Me thinks this'll go over just as well as Lions for Lambs, Redacted, Stop-Loss, etc did at the box office. Everyone might not like GW and the Iraq War might not be one of the most popular military engagements in history but the public just doesn't wanna shell out $10 for the 'privilege' of getting to watch some mindless leftist propaganda on the big screen.
The right-wing attack/smear machine will spend months trashing it and ripping every sentence of the script apart. It's credibility will be impeached long before it hits the theaters. It will have no cross-over appeal. The only people who will pay to see it are the die-hard Bush-haters. In the end, what's the point?
Well, yeah. But this is stupid commenting on stupid, which makes it . . . well, which makes it not worth watching when it comes out.
You may have noticed that Oliver Stone has become noticeably more right-wing in recent years. He's also said that the film will be "balanced". I'm looking forward to it. If it's anything like his movie about Nixon, it'll be great.
I'm thinking we may have differing definitions of "right wing" hh. Fair and balanced is all well and good depending on who's defining it. I personally don't see Hollywoodland being fair and balanced about anything from my pov citing the orgasms they had over Michael Moore. We'll see.
I have not. Mr. Stone often directs entertaining movies yet he doesn't make documentaries, that's just not what he does. At best he churns out sensational, controversial interpretations on historic events. Placing his efforts in a political landscape is silly, sure his flicks have been adopted by some of the liberal persuasion as vindication of belief but how seriously can anybody take the opinion of one so inclined? Fair and balanced? Like FOX News? Mr. Stone is selling a movie. Why?
JFK aggravated me to no end reigniting the then almost dead conspiracy movement. I don't really see how this will be much better given Stone's other "historical" work.
If I wanted to watch a movie about an American with an IQ less than the average yoghurt, why would I choose to disrespect Adam Sandler's career choices?
Maybe that's badly phrased. He's not right-wing, but he's less radically left-wing. His World Trade Centre film is a good example. Because I tend to agree with much of his "skewed" - as someone put it - historical interpretations. And if nothing else, it'll be entertaining.
I'd love it, I'd even watch it on Pay-Per-View, but it'll never happen. Our Congress doesn't even have the ballz to impeach him. Monica Lewinsky blew the wrong President.
I find them entertaining too. But, a lot of people are taking them as historical 'fact'....and that creates a problem. I wonder how many people have a screwed up definition of the JFK assassination because of the Oliver Stone film.
As much as I dislike Oliver Stone as a filmmaker, and I do, please remember he did write Scarface and he did write and direct Wall Street, which has maybe the single best economic-related scene ever: http://youtube.com/watch?v=JaKkuJVy2YA
Everyone is a villian to someone else. Bud Fox was a villian to those wanting to make money off of their investments. Lawrence Wildman was a villian to Gekko. The housing market was a villian to Fox when he tried to sell his apartment and ended up taking a loss. I wonder how Gekko would have been received if he had been less of a mustache-twirling characture.

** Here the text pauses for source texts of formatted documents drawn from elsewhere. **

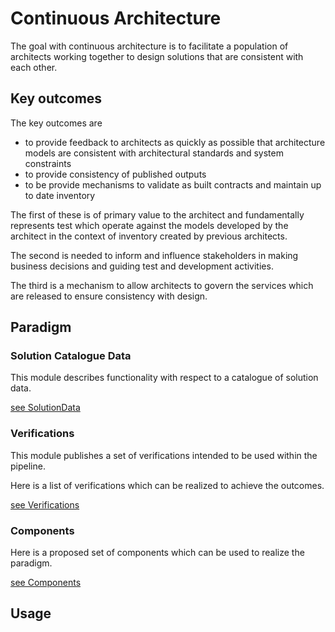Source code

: #  Continuous Architecture

The goal with continuous architecture is to facilitate a population of architects working together to design solutions that are consistent with each other.

## Key outcomes

The key outcomes are
- to provide feedback to architects as quickly as possible that architecture models are consistent with architectural standards and system constraints
- to provide consistency of published outputs
- to be provide mechanisms to validate as built contracts and maintain up to date inventory


The first of these is of primary value to the architect and fundamentally represents test which operate against the models developed by the architect in the context of inventory created by previous architects.

The second is needed to inform and influence stakeholders in making business decisions and guiding test and development activities.

The third is a mechanism to allow architects to govern the services which are released to ensure consistency with design.

## Paradigm

### Solution Catalogue Data

This module describes functionality with respect to a catalogue of solution data.

[see SolutionData](./SolutionData.md)

### Verifications

This module publishes a set of verifications intended to be used within the pipeline.

Here is a list of verifications which can be realized to achieve the outcomes.

[see Verifications](./Verifications.md)

### Components

Here is a proposed set of components which can be used to realize the paradigm.

[see Components](./Components.md)

## Usage

<todo>
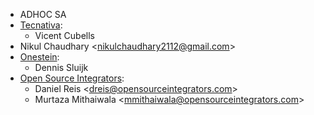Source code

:- ADHOC SA
- [Tecnativa](https://www.tecnativa.com):
  - Vicent Cubells
- Nikul Chaudhary \<<nikulchaudhary2112@gmail.com>\>
- [Onestein](https://www.onestein.nl):
  - Dennis Sluijk
- [Open Source Integrators](https://opensourceintegrators.com):
  - Daniel Reis \<<dreis@opensourceintegrators.com>\>
  - Murtaza Mithaiwala \<<mmithaiwala@opensourceintegrators.com>\>

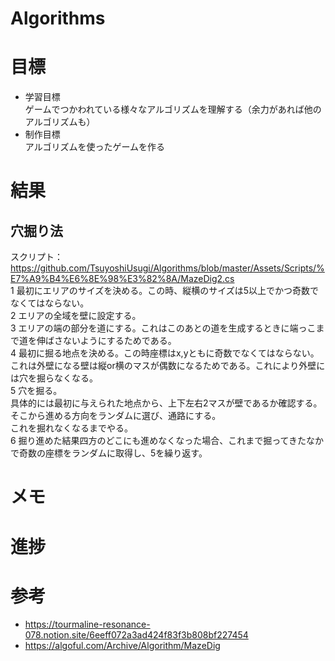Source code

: # Algorithms

# 目標  
- 学習目標  
ゲームでつかわれている様々なアルゴリズムを理解する（余力があれば他のアルゴリズムも）
- 制作目標  
アルゴリズムを使ったゲームを作る  

# 結果　
## 穴掘り法  
スクリプト：https://github.com/TsuyoshiUsugi/Algorithms/blob/master/Assets/Scripts/%E7%A9%B4%E6%8E%98%E3%82%8A/MazeDig2.cs  
1 最初にエリアのサイズを決める。この時、縦横のサイズは5以上でかつ奇数でなくてはならない。  
2 エリアの全域を壁に設定する。  
3 エリアの端の部分を道にする。これはこのあとの道を生成するときに端っこまで道を伸ばさないようにするためである。  
4 最初に掘る地点を決める。この時座標はx,yともに奇数でなくてはならない。これは外壁になる壁は縦or横のマスが偶数になるためである。これにより外壁には穴を掘らなくなる。  
5 穴を掘る。  
具体的には最初に与えられた地点から、上下左右2マスが壁であるか確認する。そこから進める方向をランダムに選び、通路にする。  
これを掘れなくなるまでやる。  
6 掘り進めた結果四方のどこにも進めなくなった場合、これまで掘ってきたなかで奇数の座標をランダムに取得し、5を繰り返す。 

# メモ  

# 進捗  

# 参考
- https://tourmaline-resonance-078.notion.site/6eeff072a3ad424f83f3b808bf227454  
- https://algoful.com/Archive/Algorithm/MazeDig
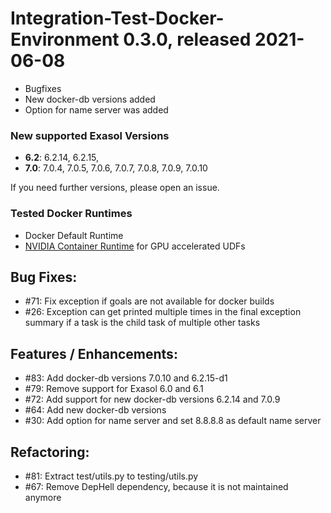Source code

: # Integration-Test-Docker-Environment 0.3.0, released 2021-06-08

* Bugfixes
* New docker-db versions added
* Option for name server was added

### New supported Exasol Versions

* **6.2**: 6.2.14, 6.2.15,
* **7.0**: 7.0.4, 7.0.5, 7.0.6, 7.0.7, 7.0.8, 7.0.9, 7.0.10

If you need further versions, please open an issue.

### Tested Docker Runtimes

- Docker Default Runtime
- [NVIDIA Container Runtime](https://github.com/NVIDIA/nvidia-container-runtime) for GPU accelerated UDFs

## Bug Fixes:

 - #71: Fix exception if goals are not available for docker builds
 - #26: Exception can get printed multiple times in the final exception summary if a task is the child task of multiple other tasks

## Features / Enhancements:
    
   - #83: Add docker-db versions 7.0.10 and 6.2.15-d1
   - #79: Remove support for Exasol 6.0 and 6.1
   - #72: Add support for new docker-db versions 6.2.14 and 7.0.9
   - #64: Add new docker-db versions
   - #30: Add option for name server and set 8.8.8.8 as default name server

## Refactoring:
  
  - #81: Extract test/utils.py to testing/utils.py
  - #67: Remove DepHell dependency, because it is not maintained anymore

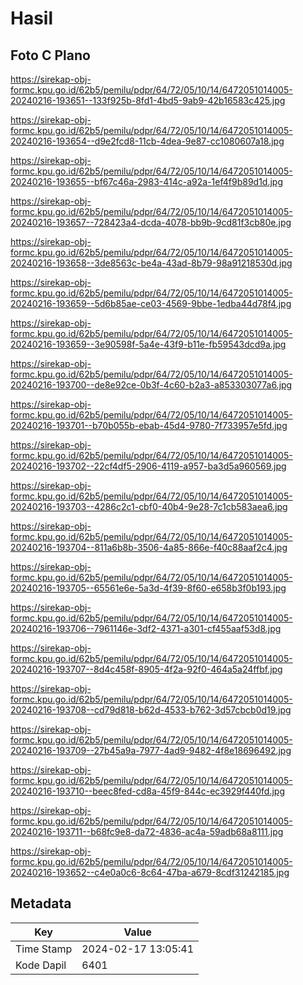 # Hasil

## Foto C Plano

https://sirekap-obj-formc.kpu.go.id/62b5/pemilu/pdpr/64/72/05/10/14/6472051014005-20240216-193651--133f925b-8fd1-4bd5-9ab9-42b16583c425.jpg

https://sirekap-obj-formc.kpu.go.id/62b5/pemilu/pdpr/64/72/05/10/14/6472051014005-20240216-193654--d9e2fcd8-11cb-4dea-9e87-cc1080607a18.jpg

https://sirekap-obj-formc.kpu.go.id/62b5/pemilu/pdpr/64/72/05/10/14/6472051014005-20240216-193655--bf67c46a-2983-414c-a92a-1ef4f9b89d1d.jpg

https://sirekap-obj-formc.kpu.go.id/62b5/pemilu/pdpr/64/72/05/10/14/6472051014005-20240216-193657--728423a4-dcda-4078-bb9b-9cd81f3cb80e.jpg

https://sirekap-obj-formc.kpu.go.id/62b5/pemilu/pdpr/64/72/05/10/14/6472051014005-20240216-193658--3de8563c-be4a-43ad-8b79-98a91218530d.jpg

https://sirekap-obj-formc.kpu.go.id/62b5/pemilu/pdpr/64/72/05/10/14/6472051014005-20240216-193659--5d6b85ae-ce03-4569-9bbe-1edba44d78f4.jpg

https://sirekap-obj-formc.kpu.go.id/62b5/pemilu/pdpr/64/72/05/10/14/6472051014005-20240216-193659--3e90598f-5a4e-43f9-b11e-fb59543dcd9a.jpg

https://sirekap-obj-formc.kpu.go.id/62b5/pemilu/pdpr/64/72/05/10/14/6472051014005-20240216-193700--de8e92ce-0b3f-4c60-b2a3-a853303077a6.jpg

https://sirekap-obj-formc.kpu.go.id/62b5/pemilu/pdpr/64/72/05/10/14/6472051014005-20240216-193701--b70b055b-ebab-45d4-9780-7f733957e5fd.jpg

https://sirekap-obj-formc.kpu.go.id/62b5/pemilu/pdpr/64/72/05/10/14/6472051014005-20240216-193702--22cf4df5-2906-4119-a957-ba3d5a960569.jpg

https://sirekap-obj-formc.kpu.go.id/62b5/pemilu/pdpr/64/72/05/10/14/6472051014005-20240216-193703--4286c2c1-cbf0-40b4-9e28-7c1cb583aea6.jpg

https://sirekap-obj-formc.kpu.go.id/62b5/pemilu/pdpr/64/72/05/10/14/6472051014005-20240216-193704--811a6b8b-3506-4a85-866e-f40c88aaf2c4.jpg

https://sirekap-obj-formc.kpu.go.id/62b5/pemilu/pdpr/64/72/05/10/14/6472051014005-20240216-193705--65561e6e-5a3d-4f39-8f60-e658b3f0b193.jpg

https://sirekap-obj-formc.kpu.go.id/62b5/pemilu/pdpr/64/72/05/10/14/6472051014005-20240216-193706--7961146e-3df2-4371-a301-cf455aaf53d8.jpg

https://sirekap-obj-formc.kpu.go.id/62b5/pemilu/pdpr/64/72/05/10/14/6472051014005-20240216-193707--8d4c458f-8905-4f2a-92f0-464a5a24ffbf.jpg

https://sirekap-obj-formc.kpu.go.id/62b5/pemilu/pdpr/64/72/05/10/14/6472051014005-20240216-193708--cd79d818-b62d-4533-b762-3d57cbcb0d19.jpg

https://sirekap-obj-formc.kpu.go.id/62b5/pemilu/pdpr/64/72/05/10/14/6472051014005-20240216-193709--27b45a9a-7977-4ad9-9482-4f8e18696492.jpg

https://sirekap-obj-formc.kpu.go.id/62b5/pemilu/pdpr/64/72/05/10/14/6472051014005-20240216-193710--beec8fed-cd8a-45f9-844c-ec3929f440fd.jpg

https://sirekap-obj-formc.kpu.go.id/62b5/pemilu/pdpr/64/72/05/10/14/6472051014005-20240216-193711--b68fc9e8-da72-4836-ac4a-59adb68a8111.jpg

https://sirekap-obj-formc.kpu.go.id/62b5/pemilu/pdpr/64/72/05/10/14/6472051014005-20240216-193652--c4e0a0c6-8c64-47ba-a679-8cdf31242185.jpg


## Metadata

| Key        | Value               |
| ---------- | ------------------- |
| Time Stamp | 2024-02-17 13:05:41 |
| Kode Dapil | 6401                |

I read a couple of pages from the 'W' script. It reads like a (bad) sitcom. It's nothing more than a hatchet job and the only people who will take it seriously are those who will be wanking along with it.
Leaving aside the 'greed is good' line--which, if it were phrased as 'economic self-interest and rationality are good' would be virtually inarguable--Gekko's character is right on. Companies that don't perform should be wrecked so that their capital can be used to provide more profitable (read: useful and desirable) products and services. If it's greedy for a capitalist to destroy an unprofitable company in order to use its assets elsewhere, it's greedy for you to shop around and buy products at the lowest price you can find---because it's the exact same principle at work. I'd also argue that--leaving aside the murders he commits--Daniel Plainview from 'There Will be Blood' is heroic in that he builds an empire out of very, very little and does so with his own work and ingenuity. That's probably why he must be a murderer in the script; otherwise, people might admire him for his virtues.